2014 — 16 March: Sunday
"It has", as they say, "turned out nice again". This time, for today's planned walk around Horsebridge. And, it seems, I am not the only chap whose Crucial M500 SSDs don't report their S.M.A.R.T. status into the PerfectDisk optimiser, so that has knocked Win8.1 Pro1 off the list of prime suspects.
I must say...
... the gentle cascade of notes that is the second movement Larghetto from Chopin's Concerto for piano and orchestra No. 1 (Opus 11) in E minor is mighty fine listening to accompany the gentle cascade of drips that is Cuppa No. 1 (also Larghetto), but just when did 'Frederick' become 'Fryderyk', I wonder? The dog wants to know. Somehow I don't think I'll be wanting to change the spelling of Junior's middle name to align with it.
BTW, how can it be his birthday again this week? Didn't that just happen a couple of months ago?
I spent 33 years...
... in the I.T. industry. That was long enough for me to recognise the many harsh truths in this excellent essay. Source and snippet:
There is no way to weaken security in a way that makes it possible to spy on "bad guys" without making all of us vulnerable to bad guys, too. The goal of national security is totally
incompatible with the tactic of weakening the nation's information security.
"Virus" has been a term of art in the security world for decades, and with good reason. It's a term that resonates with people, even people with only a cursory grasp of technology. As we
strive to make the public and our elected representatives understand what's at stake, let's expand that pathogen/epidemiology metaphor. We'd never allow MI5 to suppress information on
curing typhus so they could attack terrorists by infecting them with it. We need to stop allowing the NSA and GCHQ to suppress information on fixing bugs in our computers, phones, cars,
houses, planes, and bodies.
Even more surreal, according to NSA boss James Clapper the verb "collect" has a different meaning to the one I thought I knew: "data acquired by electronic means is 'collected' only when it has been processed into intelligible form." As Bruce Schneier wittily points out, by analogy that means the 9,000 or so books I've currently "collected" haven't actually been collected until I've read them. Recall Pierre Bayard :-)

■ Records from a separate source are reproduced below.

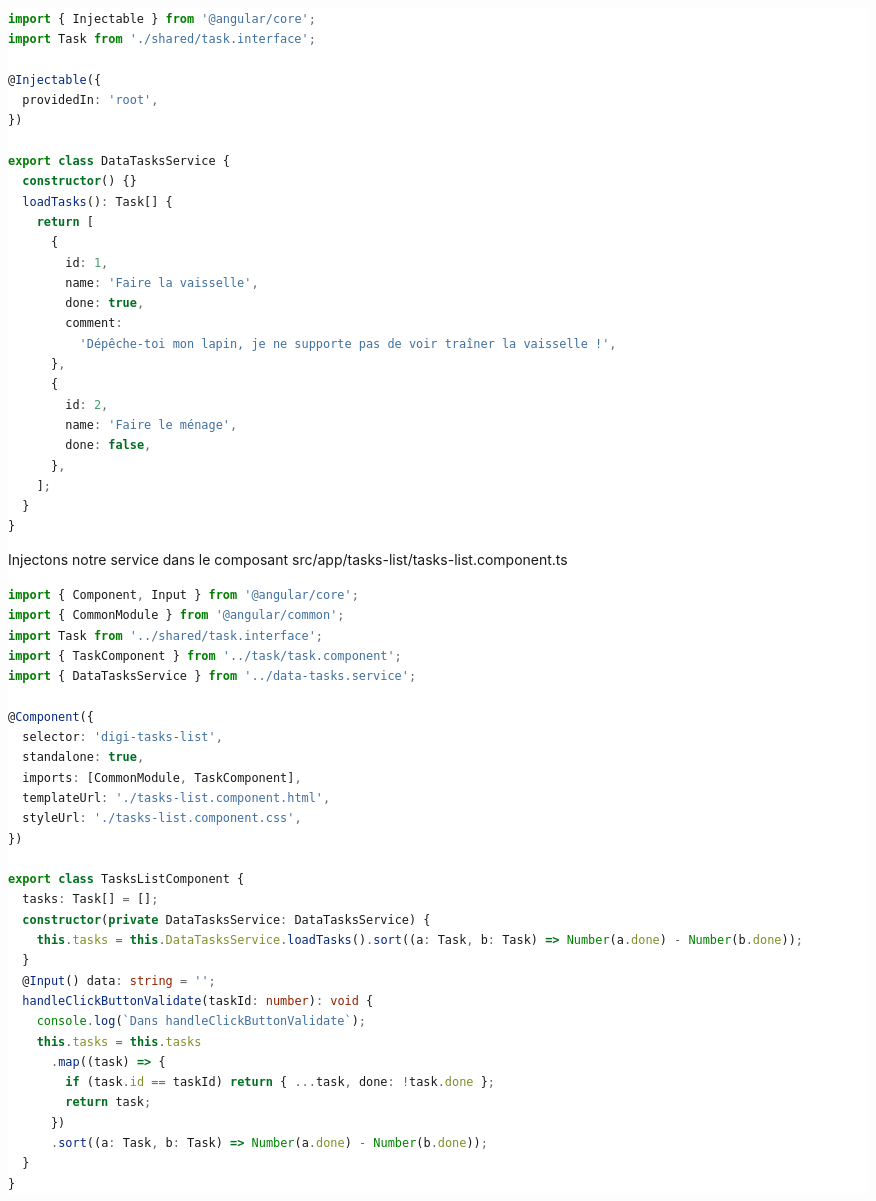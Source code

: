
 ```ts
import { Injectable } from '@angular/core';
import Task from './shared/task.interface';

@Injectable({
  providedIn: 'root',
})

export class DataTasksService {
  constructor() {}
  loadTasks(): Task[] {
    return [
      {
        id: 1,
        name: 'Faire la vaisselle',
        done: true,
        comment:
          'Dépêche-toi mon lapin, je ne supporte pas de voir traîner la vaisselle !',
      },
      {
        id: 2,
        name: 'Faire le ménage',
        done: false,
      },
    ];
  }
}
```

Injectons notre service dans le composant src/app/tasks-list/tasks-list.component.ts

```ts
import { Component, Input } from '@angular/core';
import { CommonModule } from '@angular/common';
import Task from '../shared/task.interface';
import { TaskComponent } from '../task/task.component';
import { DataTasksService } from '../data-tasks.service';

@Component({
  selector: 'digi-tasks-list',
  standalone: true,
  imports: [CommonModule, TaskComponent],
  templateUrl: './tasks-list.component.html',
  styleUrl: './tasks-list.component.css',
})

export class TasksListComponent {
  tasks: Task[] = [];
  constructor(private DataTasksService: DataTasksService) {
    this.tasks = this.DataTasksService.loadTasks().sort((a: Task, b: Task) => Number(a.done) - Number(b.done));
  }
  @Input() data: string = '';
  handleClickButtonValidate(taskId: number): void {
    console.log(`Dans handleClickButtonValidate`);
    this.tasks = this.tasks
      .map((task) => {
        if (task.id == taskId) return { ...task, done: !task.done };
        return task;
      })
      .sort((a: Task, b: Task) => Number(a.done) - Number(b.done));
  }
}
```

It wouldn't surprise me in the least if each monthly batch of "security fixes" is primarily intent on keeping back doors open (or, at least, unlockable). The problem was already well understood 2,000 years ago: "Who guards the guards?" Besides, humans, en masse, apparently can't even grasp the problems inherent in the exponential rate of increase in their consumption of finite planetary resources. I fear Agent Smith's characterisation of humans as a disease was accurate. But disease is merely one of the Horsemen of the Apocalypse, is it not?
Back to the relative sanity that was Ivor Cutler.
What?
You expect me to ignore this?
For £1-29? You've got to be joking! It's better than the Charles Ives I've just twitched the dial away from. (Not that there is a dial, these days.)
Back from...
... a little 7-mile ramble under a cloudless sky. The peace and quiet being only lightly disturbed by very low-frequency rumbles, probably from military exercises out on Salisbury Plain somewhere. The glorious weather brought out the grockles in force, too. But most of them were in and around pubs and pub gardens. The river Test is very high and rather fast-flowing.